Coincident index for February out immediately.
Determine 1: Wisconsin Nonfarm Payroll Employment (darkish blue), Philadelphia Fed early benchmark measure of NFP (pink), Civilian Employment (tan), actual wages and salaries linearly interpolated, deflated by nationwide chained CPI (sky blue), GDP (pink), coincident index (inexperienced), all in logs 2021M11=0. Supply: BLS, BEA, Philadelphia Fed [1], [2], and creator’s calculations.
The coincident index for February additional reinforces the January surge in exercise.
CROWE February forecast by Junjie Guo signifies 2024Q4 y/y progress (median) at 1.3%. The Wisconsin DoR February forecast is 1.6% y/y.
Pondering again to the Wisconsin GOP’s January assertion:
“From an financial recession to cheerleading for DEI, Governor Tony Evers has dragged Wisconsin down over the course of his tenure. …”

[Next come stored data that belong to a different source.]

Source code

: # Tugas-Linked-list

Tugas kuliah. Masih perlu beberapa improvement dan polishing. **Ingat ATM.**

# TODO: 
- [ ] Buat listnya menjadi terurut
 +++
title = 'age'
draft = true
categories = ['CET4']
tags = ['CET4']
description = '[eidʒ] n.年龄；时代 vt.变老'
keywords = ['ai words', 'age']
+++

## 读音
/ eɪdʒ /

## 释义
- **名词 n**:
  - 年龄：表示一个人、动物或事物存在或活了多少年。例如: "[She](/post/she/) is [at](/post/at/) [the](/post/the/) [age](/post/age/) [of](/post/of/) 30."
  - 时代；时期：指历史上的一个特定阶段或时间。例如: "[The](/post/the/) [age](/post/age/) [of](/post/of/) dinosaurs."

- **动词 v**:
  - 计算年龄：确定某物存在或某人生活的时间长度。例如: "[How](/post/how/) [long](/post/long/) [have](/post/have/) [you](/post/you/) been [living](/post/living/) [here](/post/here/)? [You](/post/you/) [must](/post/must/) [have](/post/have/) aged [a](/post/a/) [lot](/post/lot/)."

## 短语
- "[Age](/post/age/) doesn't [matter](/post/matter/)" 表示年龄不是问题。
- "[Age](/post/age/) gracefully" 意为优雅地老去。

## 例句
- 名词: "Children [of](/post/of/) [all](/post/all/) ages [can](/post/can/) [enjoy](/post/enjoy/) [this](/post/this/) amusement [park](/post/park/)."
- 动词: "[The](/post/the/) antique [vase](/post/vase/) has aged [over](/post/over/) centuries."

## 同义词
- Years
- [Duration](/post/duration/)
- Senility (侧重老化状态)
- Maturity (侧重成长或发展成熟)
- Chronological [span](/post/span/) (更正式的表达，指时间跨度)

I’ll observe that the Philly Fed’s state-level enterprise cycle courting methodology, relying upon coincident indexes, signifies no recession occurred throughout Governor Evers’ tenure. Whereas this isn’t the one method to decide a state degree recession, the Wisconsin GOP, in its transient assertion, didn’t ahead an evidence for the way they made their willpower.